About this exercise: Where the word "være" occurs in a line of the data, return the whole line.

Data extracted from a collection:
----
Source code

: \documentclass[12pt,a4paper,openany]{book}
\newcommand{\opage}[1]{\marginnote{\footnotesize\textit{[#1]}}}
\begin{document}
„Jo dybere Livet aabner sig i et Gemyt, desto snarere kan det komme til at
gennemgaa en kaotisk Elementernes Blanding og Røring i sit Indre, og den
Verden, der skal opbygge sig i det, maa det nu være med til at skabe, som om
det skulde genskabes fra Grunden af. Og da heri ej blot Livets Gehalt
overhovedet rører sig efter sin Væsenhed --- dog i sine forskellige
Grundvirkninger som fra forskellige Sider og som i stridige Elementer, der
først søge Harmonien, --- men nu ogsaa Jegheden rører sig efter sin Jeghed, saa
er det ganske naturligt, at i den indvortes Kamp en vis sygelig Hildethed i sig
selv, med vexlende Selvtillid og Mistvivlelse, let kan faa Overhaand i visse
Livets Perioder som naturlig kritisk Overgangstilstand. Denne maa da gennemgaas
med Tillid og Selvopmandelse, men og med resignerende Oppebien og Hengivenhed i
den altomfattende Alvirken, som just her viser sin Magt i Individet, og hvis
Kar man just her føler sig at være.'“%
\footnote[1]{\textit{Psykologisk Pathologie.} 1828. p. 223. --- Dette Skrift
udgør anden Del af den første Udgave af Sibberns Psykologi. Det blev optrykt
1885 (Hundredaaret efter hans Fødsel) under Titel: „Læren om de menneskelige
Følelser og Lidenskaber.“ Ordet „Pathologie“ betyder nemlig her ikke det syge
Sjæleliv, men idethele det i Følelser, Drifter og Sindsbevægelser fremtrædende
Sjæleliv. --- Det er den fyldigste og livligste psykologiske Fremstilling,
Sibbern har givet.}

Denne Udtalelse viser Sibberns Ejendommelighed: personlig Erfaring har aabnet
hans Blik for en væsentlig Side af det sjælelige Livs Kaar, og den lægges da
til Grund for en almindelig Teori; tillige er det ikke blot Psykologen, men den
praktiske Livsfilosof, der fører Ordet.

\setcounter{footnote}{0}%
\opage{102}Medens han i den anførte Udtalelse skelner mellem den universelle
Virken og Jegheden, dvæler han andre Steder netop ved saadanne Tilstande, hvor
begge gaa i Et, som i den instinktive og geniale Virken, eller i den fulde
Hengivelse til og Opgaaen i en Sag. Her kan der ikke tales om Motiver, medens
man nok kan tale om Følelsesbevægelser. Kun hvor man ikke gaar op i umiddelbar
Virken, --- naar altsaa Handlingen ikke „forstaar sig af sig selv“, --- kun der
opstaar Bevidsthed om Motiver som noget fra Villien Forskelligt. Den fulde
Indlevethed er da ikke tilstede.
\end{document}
----
Result below:
Verden, der skal opbygge sig i det, maa det nu være med til at skabe, som om
Kar man just her føler sig at være.'“%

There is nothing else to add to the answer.